> _Stored entries_:
+ + + + +
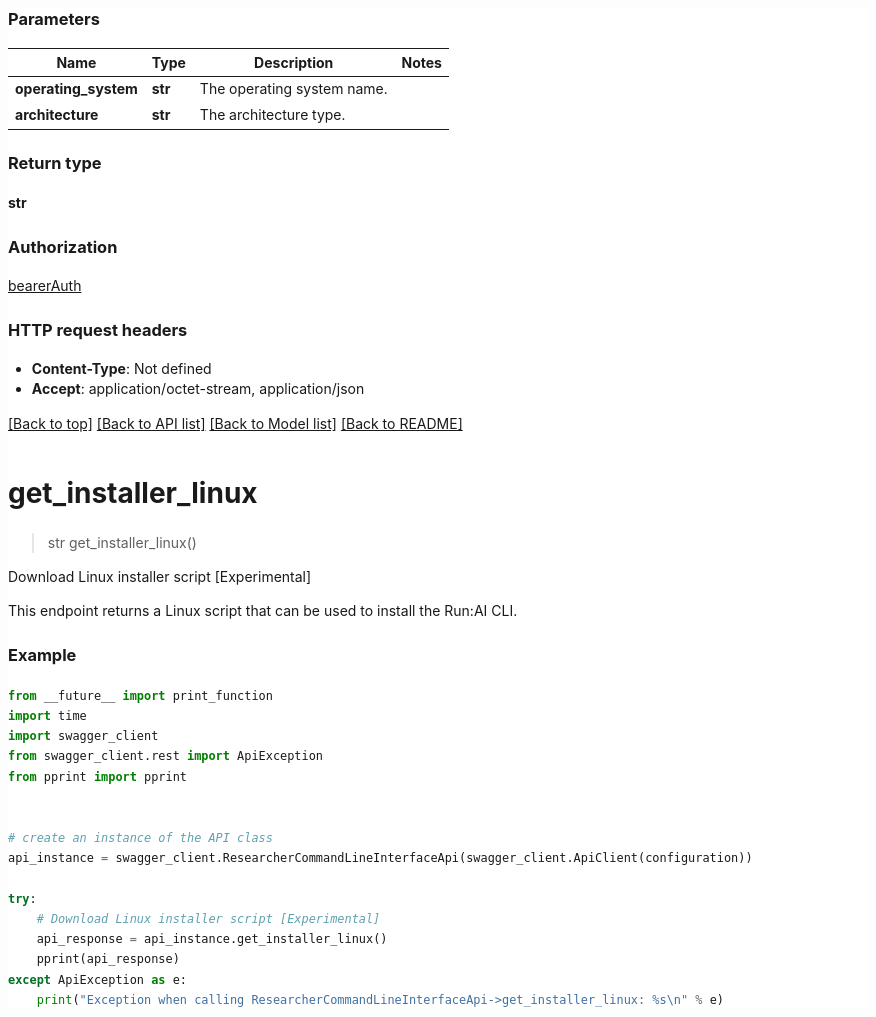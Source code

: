 ### Parameters

Name | Type | Description  | Notes
------------- | ------------- | ------------- | -------------
 **operating_system** | **str**| The operating system name. | 
 **architecture** | **str**| The architecture type. | 

### Return type

**str**

### Authorization

[bearerAuth](../README.md#bearerAuth)

### HTTP request headers

 - **Content-Type**: Not defined
 - **Accept**: application/octet-stream, application/json

[[Back to top]](#) [[Back to API list]](../README.md#documentation-for-api-endpoints) [[Back to Model list]](../README.md#documentation-for-models) [[Back to README]](../README.md)

# **get_installer_linux**
> str get_installer_linux()

Download Linux installer script [Experimental]

This endpoint returns a Linux script that can be used to install the Run:AI CLI. 

### Example
```python
from __future__ import print_function
import time
import swagger_client
from swagger_client.rest import ApiException
from pprint import pprint


# create an instance of the API class
api_instance = swagger_client.ResearcherCommandLineInterfaceApi(swagger_client.ApiClient(configuration))

try:
    # Download Linux installer script [Experimental]
    api_response = api_instance.get_installer_linux()
    pprint(api_response)
except ApiException as e:
    print("Exception when calling ResearcherCommandLineInterfaceApi->get_installer_linux: %s\n" % e)
```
+ + + + +
> _AIM OF THE EXERCISE_: Would you please print out all the records above exactly, minus any pictures?

> _ANSWER SPACE_:
Source code

: ### Parameters

Name | Type | Description  | Notes
------------- | ------------- | ------------- | -------------
 **operating_system** | **str**| The operating system name. | 
 **architecture** | **str**| The architecture type. | 

### Return type

**str**

### Authorization

[bearerAuth](../README.md#bearerAuth)

### HTTP request headers

 - **Content-Type**: Not defined
 - **Accept**: application/octet-stream, application/json

[[Back to top]](#) [[Back to API list]](../README.md#documentation-for-api-endpoints) [[Back to Model list]](../README.md#documentation-for-models) [[Back to README]](../README.md)

# **get_installer_linux**
> str get_installer_linux()

Download Linux installer script [Experimental]

This endpoint returns a Linux script that can be used to install the Run:AI CLI. 

### Example
```python
from __future__ import print_function
import time
import swagger_client
from swagger_client.rest import ApiException
from pprint import pprint


# create an instance of the API class
api_instance = swagger_client.ResearcherCommandLineInterfaceApi(swagger_client.ApiClient(configuration))

try:
    # Download Linux installer script [Experimental]
    api_response = api_instance.get_installer_linux()
    pprint(api_response)
except ApiException as e:
    print("Exception when calling ResearcherCommandLineInterfaceApi->get_installer_linux: %s\n" % e)
```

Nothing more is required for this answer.